Scan the records for the string "Abweichung" and copy every line that holds it.
● ● ● ● ●
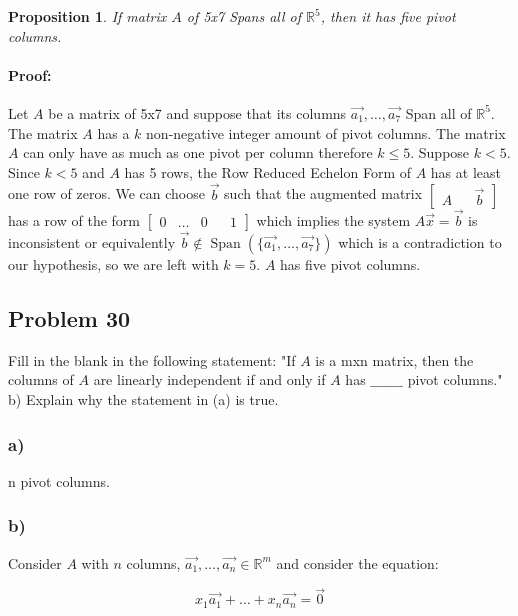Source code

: \documentclass[12pt, letterpaper]{article}
\newcommand{\R}{\mathbb{R}}
\theoremstyle{statement}
\newtheorem*{atmProp}{Proposition}
\newenvironment{atmProof}{\noindent\ignorespaces\paragraph{Proof:}}{\hfill \ding{122}\par\noindent}
\begin{document}
            \begin{atmProp}
            If matrix $A$ of 5x7 Spans all of $\R^5$, then it has five pivot columns.
            \end{atmProp}
            \begin{atmProof}
            Let $A$ be a matrix of 5x7 and suppose that its columns $\vec{a_1}, \dots, \vec{a_7}$ Span all of $\R^5$. The matrix $A$ has a $k$ non-negative integer amount of pivot columns. The matrix $A$ can only have as much as one pivot per column therefore $k \leq 5$. Suppose $k < 5$. Since $k < 5$ and $A$ has 5 rows, the Row Reduced Echelon Form of $A$ has at least one row of zeros. We can choose $\vec{b}$ such that the augmented matrix $\begin{bmatrix} A && \vec{b}\end{bmatrix}$ has a row of the form $\begin{bmatrix} 0 & \dots & 0 && 1\end{bmatrix}$ which implies the system $A\vec{x} = \vec{b}$ is inconsistent or equivalently $\vec{b} \notin \operatorname{Span}(\{\vec{a_1}, \dots, \vec{a_7}\})$ which is a contradiction to our hypothesis, so we are left with $k = 5$. $A$ has five pivot columns. 
            \end{atmProof}
            
            \subsection*{Problem 30}
            Fill in the blank in the following statement: "If $A$ is a mxn matrix, then the columns of $A$ are linearly independent if and only if $A$ has $\_\_\_\_\_\_\_$ pivot columns."
            b) Explain why the statement in (a) is true.
            
            \subsubsection*{a)}
            n pivot columns.
            \subsubsection*{b)}
            Consider $A$ with $n$ columns, $\vec{a_1}, \dots, \vec{a_n} \in \R^m$ and consider the equation:
            
            \begin{equation}
                x_1\vec{a_1} + \dots + x_n\vec{a_n} = \vec{0}
                \label{eq1}
            \end{equation}
            
\end{document}

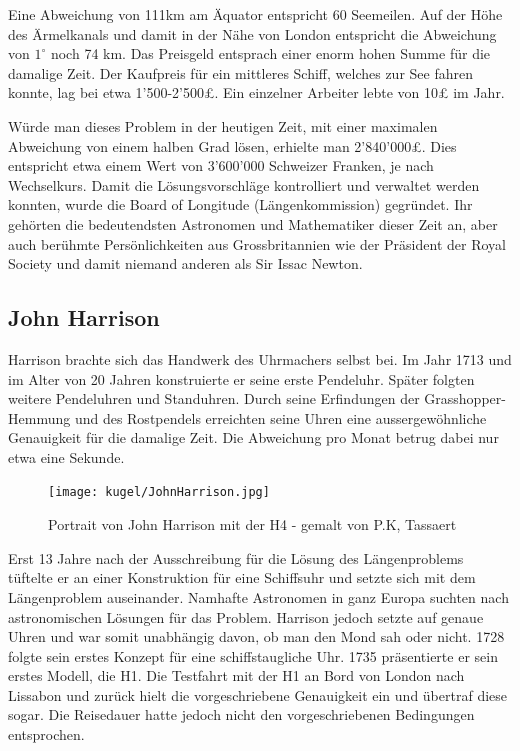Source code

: \begin{refsection}
Eine Abweichung von 111km am Äquator entspricht 60 Seemeilen.
Auf der Höhe des Ärmelkanals und damit in der Nähe von London entspricht die Abweichung von $1 ^{\circ}$ noch 74 km.
Das Preisgeld entsprach einer enorm hohen Summe für die damalige Zeit. Der Kaufpreis für ein mittleres Schiff, welches zur See fahren konnte, lag bei etwa 1’500-2’500£. Ein einzelner Arbeiter lebte von 10£ im Jahr.

Würde man dieses Problem in der heutigen Zeit, mit einer maximalen Abweichung von einem halben Grad lösen, erhielte man 2’840’000£. Dies entspricht etwa einem Wert von 3’600’000 Schweizer Franken, je nach Wechselkurs.
Damit die Lösungsvorschläge kontrolliert und verwaltet werden konnten, wurde die Board of Longitude (Längenkommission) gegründet. Ihr gehörten die bedeutendsten Astronomen und Mathematiker dieser Zeit an, aber auch berühmte Persönlichkeiten aus Grossbritannien wie der Präsident der Royal Society und damit niemand anderen als Sir Issac Newton.



\subsection{John Harrison}
Harrison brachte sich das Handwerk des Uhrmachers selbst bei. Im Jahr 1713 und im Alter von 20 Jahren konstruierte er seine erste Pendeluhr. Später folgten weitere Pendeluhren und Standuhren. Durch seine Erfindungen der Grasshopper-Hemmung und des Rostpendels erreichten seine Uhren eine aussergewöhnliche Genauigkeit für die damalige Zeit. Die Abweichung pro Monat betrug dabei nur etwa eine Sekunde.

\begin{figure}[htbp]
\centering
\texttt{[image: kugel/JohnHarrison.jpg]}
\caption{Portrait von John Harrison mit der H4 - gemalt von P.K, Tassaert}
\end{figure}

Erst 13 Jahre nach der Ausschreibung für die Lösung des Längenproblems tüftelte er an einer Konstruktion für eine Schiffsuhr und setzte sich mit dem Längenproblem auseinander.
Namhafte Astronomen in ganz Europa suchten nach astronomischen Lösungen für das Problem. Harrison jedoch setzte auf genaue Uhren und war somit unabhängig davon, ob man den Mond sah oder nicht.
1728 folgte sein erstes Konzept für eine schiffstaugliche Uhr. 1735 präsentierte er sein erstes Modell, die H1. Die Testfahrt mit der H1 an Bord von London nach Lissabon und zurück hielt die vorgeschriebene Genauigkeit ein und übertraf diese sogar. Die Reisedauer hatte jedoch nicht den vorgeschriebenen Bedingungen entsprochen.


\end{refsection}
● ● ● ● ●
◆ Solution to this task ◆
Eine Abweichung von 111km am Äquator entspricht 60 Seemeilen.
Auf der Höhe des Ärmelkanals und damit in der Nähe von London entspricht die Abweichung von $1 ^{\circ}$ noch 74 km.
Würde man dieses Problem in der heutigen Zeit, mit einer maximalen Abweichung von einem halben Grad lösen, erhielte man 2’840’000£. Dies entspricht etwa einem Wert von 3’600’000 Schweizer Franken, je nach Wechselkurs.
Harrison brachte sich das Handwerk des Uhrmachers selbst bei. Im Jahr 1713 und im Alter von 20 Jahren konstruierte er seine erste Pendeluhr. Später folgten weitere Pendeluhren und Standuhren. Durch seine Erfindungen der Grasshopper-Hemmung und des Rostpendels erreichten seine Uhren eine aussergewöhnliche Genauigkeit für die damalige Zeit. Die Abweichung pro Monat betrug dabei nur etwa eine Sekunde.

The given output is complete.